# Silk almond milk (have you tried it?)



## Deebo (Oct 27, 2012)

Ok, having just tried silk almond milk, I think i will buy somemore and implement it into my long term storage. 
The reason i tried it, was becouse of the commercial.
I have to find out about the shelf life.
Oh, and by the way, to me, the dark chocolate that I tried tastes kinda like a strong "yoohoo". 
Going back to walmart after work today, and buy more..(1/2 price rack)


----------



## Deebo (Oct 27, 2012)

Fancy computer internet says the unopend non refridgerater boxes are good for "1 year". The batch I am drinking says "best before 10 feb 14", so I will buy some more.


----------



## Smitty901 (Nov 16, 2012)

Wife and grandson drink it all of the time . It taste great.
As of storing unrefrigerated milk , the Army has had shelf staple milk for years in many flavors.


----------



## PrepConsultant (Aug 28, 2012)

It's decent. My fiance loves it. I am a whole milk guy and it's hard to think of almond milk as being real milk but it works in a pinch. We do have a few cartons put back.


----------



## slewfoot (Nov 6, 2013)

I put it in my coffee, we use nothing else.


----------



## Dr. Prepper (Dec 20, 2012)

Does it taste like chicken?


----------



## Denton (Sep 18, 2012)

Wifey and I like it and use it. Cow milk is only used for when people at work clamor for certain baked items.


----------



## paraquack (Mar 1, 2013)

I'd like to see the photos of all those little almonds getting the milking machines attached. And where?


----------



## PaulS (Mar 11, 2013)

The real test of milk is over cold cereal. Non-sweetened, no fruit, plain old cereal. If it tastes good there it is OK. It should also taste good in a glass at nearly frozen temps to room temperature. I have never found anything that is as good as Moo Juice under those two uses. I don't care if it's soy or almond or dried-fat-free powdered milk nothing is as good as the real stuff. I drink whole milk for a reason - I like the flavor. If I want it chocolate flavored then I can add to it.


----------



## Deebo (Oct 27, 2012)

Dr.
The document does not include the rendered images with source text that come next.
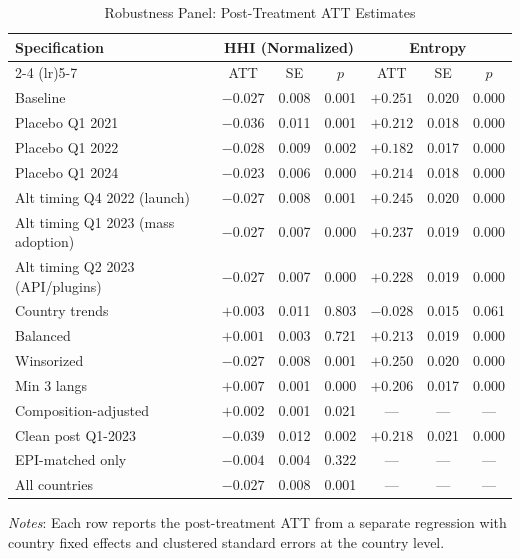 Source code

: \begin{table}[H]
\centering
\begin{threeparttable}
\caption{Robustness Panel: Post-Treatment ATT Estimates}
\label{tab:robustness}
\small
\begin{tabular}{lcccccc}
\toprule
Specification & \multicolumn{3}{c}{HHI (Normalized)} & \multicolumn{3}{c}{Entropy} \\
\cmidrule(lr){2-4} \cmidrule(lr){5-7}
 & ATT & SE & $p$ & ATT & SE & $p$ \\
\midrule
Baseline & $-0.027$ & 0.008 & 0.001 & $+0.251$ & 0.020 & 0.000 \\
Placebo Q1 2021 & $-0.036$ & 0.011 & 0.001 & $+0.212$ & 0.018 & 0.000 \\
Placebo Q1 2022 & $-0.028$ & 0.009 & 0.002 & $+0.182$ & 0.017 & 0.000 \\
Placebo Q1 2024 & $-0.023$ & 0.006 & 0.000 & $+0.214$ & 0.018 & 0.000 \\
Alt timing Q4 2022 (launch) & $-0.027$ & 0.008 & 0.001 & $+0.245$ & 0.020 & 0.000 \\
Alt timing Q1 2023 (mass adoption) & $-0.027$ & 0.007 & 0.000 & $+0.237$ & 0.019 & 0.000 \\
Alt timing Q2 2023 (API/plugins) & $-0.027$ & 0.007 & 0.000 & $+0.228$ & 0.019 & 0.000 \\
Country trends & $+0.003$ & 0.011 & 0.803 & $-0.028$ & 0.015 & 0.061 \\
Balanced & $+0.001$ & 0.003 & 0.721 & $+0.213$ & 0.019 & 0.000 \\
Winsorized & $-0.027$ & 0.008 & 0.001 & $+0.250$ & 0.020 & 0.000 \\
Min 3 langs & $+0.007$ & 0.001 & 0.000 & $+0.206$ & 0.017 & 0.000 \\
Composition-adjusted & $+0.002$ & 0.001 & 0.021 & --- & --- & --- \\
Clean post Q1-2023 & $-0.039$ & 0.012 & 0.002 & $+0.218$ & 0.021 & 0.000 \\
EPI-matched only & $-0.004$ & 0.004 & 0.322 & --- & --- & --- \\
All countries & $-0.027$ & 0.008 & 0.001 & --- & --- & --- \\
\bottomrule
\end{tabular}
\begin{tablenotes}
\small
\item \textit{Notes}: Each row reports the post-treatment ATT from a separate regression
with country fixed effects and clustered standard errors at the country level.
\end{tablenotes}
\end{threeparttable}
\end{table}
Prepper said:


> Does it taste like chicken?


Kinda...


----------



## Deebo (Oct 27, 2012)

Part of the reason I tried it was becouse Im constantly throwing out milk that has spoiled. With the no-refrig. box's, It will last longer.


----------



## Montana Rancher (Mar 4, 2013)

I gave up milk last year and started using almond milk

My reasons include...

Modern day "milk" is a swill of antibiotics, hormones, and irradiation. 

Please stop drinking commercial milk, almond milk is about the same price


----------



## jimb1972 (Nov 12, 2012)

PaulS said:


> The real test of milk is over cold cereal. Non-sweetened, no fruit, plain old cereal. If it tastes good there it is OK. It should also taste good in a glass at nearly frozen temps to room temperature. I have never found anything that is as good as Moo Juice under those two uses. I don't care if it's soy or almond or dried-fat-free powdered milk nothing is as good as the real stuff. I drink whole milk for a reason - I like the flavor. If I want it chocolate flavored then I can add to it.


I liked the Silk soy milk until I tried to use it to make french toast, works great on cereal but terrible in baking/cooking.


----------



## Rigged for Quiet (Mar 3, 2013)

Deebo said:


> Part of the reason I tried it was becouse Im constantly throwing out milk that has spoiled. With the no-refrig. box's, It will last longer.


Whoa, it still doesn't require refrigeration after it's opened?


----------



## Mish (Nov 5, 2013)

Good read...
The Pros and Cons of Almond Milk | LIVESTRONG.COM
http://nutritionfacts.org/questions/is-vanilla-sweetened-almond-milk-healthy/


----------



## Deebo (Oct 27, 2012)

The ones I got were small packages, I finished them. The container says "enjoy within 10 days of opening", and "refridgerate unused open portion"


----------